Meal patterning encompassing time, quantity and frequency of eating has been associated with diet quality, cardiovascular risk factors and coronary heart disease ⁽Reference St-Onge, Ard and Baskin¹⁾. In observational studies, underreporting is common and might be time-of-day dependent ⁽Reference Gemming and Ni Mhurchu²⁾. Underreporting may bias associations between meal patterns and disease. Glucose concentrations have circadian variation corresponding to food intake ⁽Reference Morgan, Arendt and Owens^3, Reference Kanaley, Heden and Liu⁴⁾. We aimed to validate reported meal patterns by associating meal size with glucose concentrations over the day.

The Norfolk-based European Prospective Investigation into Cancer and Nutrition (EPIC-Norfolk) recruited 25,636 men and women, aged 39-79 y from GP practices between 1993-1998 ⁽Reference Day, Oakes and Luben⁵⁾. At a health visit, anthropometry was measured and non-fasting blood samples were collected (08:00-19:00); serum glucose concentrations were analysed (n = 18,631). Participants using glucose and lipid lowering medication were excluded as well as those who reported <4 days, illness or nightshifts in their 7-day diet diary (7dDD). The pre-structured 7dDD had eight recording sections: before breakfast (BB), breakfast (B), midmorning (MM), lunch (L), tea (T), dinner (D), evening (E) and ‘unknown time’ (U). We calculated mean reported energy intake (MJ/d) for each section, representing ‘meal size’. Analysis of covariance was adjusted for: daily energy intake (DEI), hour of blood sampling, hours fasted, eating frequency, season, sex, age, physical activity, smoking, alcohol, education and BMI (N = 15,506). Adjusted means of glucose (Y-axis) were graphed by hour of blood sampling (X-axis) for zero, 25^th, 50^th and 75^th centiles of average meal size (lines). The significance of the interaction between meal size and sampling time was determined by the F-test (P < 0.05).
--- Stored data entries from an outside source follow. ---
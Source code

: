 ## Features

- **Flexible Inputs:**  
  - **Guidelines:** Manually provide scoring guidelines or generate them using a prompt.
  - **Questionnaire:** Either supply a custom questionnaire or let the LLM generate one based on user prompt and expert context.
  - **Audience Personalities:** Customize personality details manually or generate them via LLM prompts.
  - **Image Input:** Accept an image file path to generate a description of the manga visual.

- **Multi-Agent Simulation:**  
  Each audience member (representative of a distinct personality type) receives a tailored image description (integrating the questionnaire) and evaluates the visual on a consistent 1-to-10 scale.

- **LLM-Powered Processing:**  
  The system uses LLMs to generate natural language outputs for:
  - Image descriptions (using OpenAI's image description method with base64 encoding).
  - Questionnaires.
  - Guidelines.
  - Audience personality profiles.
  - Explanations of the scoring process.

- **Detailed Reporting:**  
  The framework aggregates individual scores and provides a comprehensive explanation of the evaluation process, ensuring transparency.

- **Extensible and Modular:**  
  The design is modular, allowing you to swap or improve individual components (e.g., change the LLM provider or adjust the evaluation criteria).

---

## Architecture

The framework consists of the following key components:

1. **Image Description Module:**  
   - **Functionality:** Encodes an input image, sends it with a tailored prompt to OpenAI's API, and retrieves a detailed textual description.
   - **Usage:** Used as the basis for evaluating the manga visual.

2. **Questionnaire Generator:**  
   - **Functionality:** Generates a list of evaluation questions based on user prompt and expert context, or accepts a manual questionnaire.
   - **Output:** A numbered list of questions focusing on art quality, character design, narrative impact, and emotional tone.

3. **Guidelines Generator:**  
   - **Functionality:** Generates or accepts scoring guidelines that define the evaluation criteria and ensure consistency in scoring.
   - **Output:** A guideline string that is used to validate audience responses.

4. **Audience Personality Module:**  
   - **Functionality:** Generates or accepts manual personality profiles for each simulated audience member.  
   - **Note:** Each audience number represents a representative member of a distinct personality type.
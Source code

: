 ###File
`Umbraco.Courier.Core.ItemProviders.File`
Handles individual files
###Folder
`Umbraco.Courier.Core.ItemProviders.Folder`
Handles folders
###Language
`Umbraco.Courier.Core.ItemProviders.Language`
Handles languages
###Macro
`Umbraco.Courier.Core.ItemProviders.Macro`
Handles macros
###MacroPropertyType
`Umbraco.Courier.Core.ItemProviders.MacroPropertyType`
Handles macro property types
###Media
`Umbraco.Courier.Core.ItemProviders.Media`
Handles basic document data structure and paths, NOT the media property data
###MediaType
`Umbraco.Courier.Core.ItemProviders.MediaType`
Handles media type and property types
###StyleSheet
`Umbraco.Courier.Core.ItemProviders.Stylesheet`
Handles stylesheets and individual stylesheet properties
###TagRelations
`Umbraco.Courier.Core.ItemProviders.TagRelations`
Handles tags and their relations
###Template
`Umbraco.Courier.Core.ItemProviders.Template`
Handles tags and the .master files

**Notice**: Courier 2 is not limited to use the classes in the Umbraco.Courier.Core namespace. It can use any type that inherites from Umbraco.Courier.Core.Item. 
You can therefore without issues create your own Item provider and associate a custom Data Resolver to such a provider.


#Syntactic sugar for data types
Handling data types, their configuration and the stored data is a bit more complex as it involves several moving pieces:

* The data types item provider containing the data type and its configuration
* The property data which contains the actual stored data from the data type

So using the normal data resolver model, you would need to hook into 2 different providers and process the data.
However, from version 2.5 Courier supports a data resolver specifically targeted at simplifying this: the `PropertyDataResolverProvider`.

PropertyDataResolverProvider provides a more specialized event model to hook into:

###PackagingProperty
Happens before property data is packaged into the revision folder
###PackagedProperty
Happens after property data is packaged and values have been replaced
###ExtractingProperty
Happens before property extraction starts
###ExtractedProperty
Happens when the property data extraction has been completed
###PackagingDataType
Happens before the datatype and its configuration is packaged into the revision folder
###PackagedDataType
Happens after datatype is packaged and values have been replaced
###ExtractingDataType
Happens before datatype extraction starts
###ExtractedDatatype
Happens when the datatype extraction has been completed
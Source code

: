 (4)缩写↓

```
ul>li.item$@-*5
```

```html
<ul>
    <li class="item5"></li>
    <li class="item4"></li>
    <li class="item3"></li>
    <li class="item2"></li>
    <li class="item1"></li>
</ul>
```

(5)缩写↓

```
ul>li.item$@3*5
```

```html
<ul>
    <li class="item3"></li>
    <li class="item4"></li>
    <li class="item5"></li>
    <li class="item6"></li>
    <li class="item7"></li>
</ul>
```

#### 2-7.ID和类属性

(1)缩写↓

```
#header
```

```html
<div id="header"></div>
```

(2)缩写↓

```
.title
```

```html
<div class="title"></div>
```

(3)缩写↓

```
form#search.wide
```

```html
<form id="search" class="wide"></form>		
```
Mean (SD) DEI was 9.53 (2.10) and 7.23 (1.58) MJ/d in men and women respectively (with 4.0, 0.3 and 0.2 % skipping B, L, D respectively). Mean daily glucose was 4.23 (1.49) and 4.16 (1.32) mmol/L respectively, with approximately 0.5 mmol/L interval between mean peak and trough over the day (P < 0.001). Significant interactions between blood sampling time and lunch size were observed (P < 0.001), but not for breakfast or dinner.

Glucose concentrations measured at morning appointments had no dose-response association with breakfast, whereas such associations were observed for afternoon and lunch size, in addition to afternoon insulin resistance ⁽Reference Morgan, Arendt and Owens³⁾. Evening blood samples were lacking. In this free-living population, meals were not iso-caloric, but represent gradual increments of meal sizes over the day (the latter more clearly observed for triglycerides ⁽Reference Lentjes, Griep and Keogh⁶⁾). Verifying meal skipping, and therefore meal frequency, may help elucidate meal pattern-disease associations.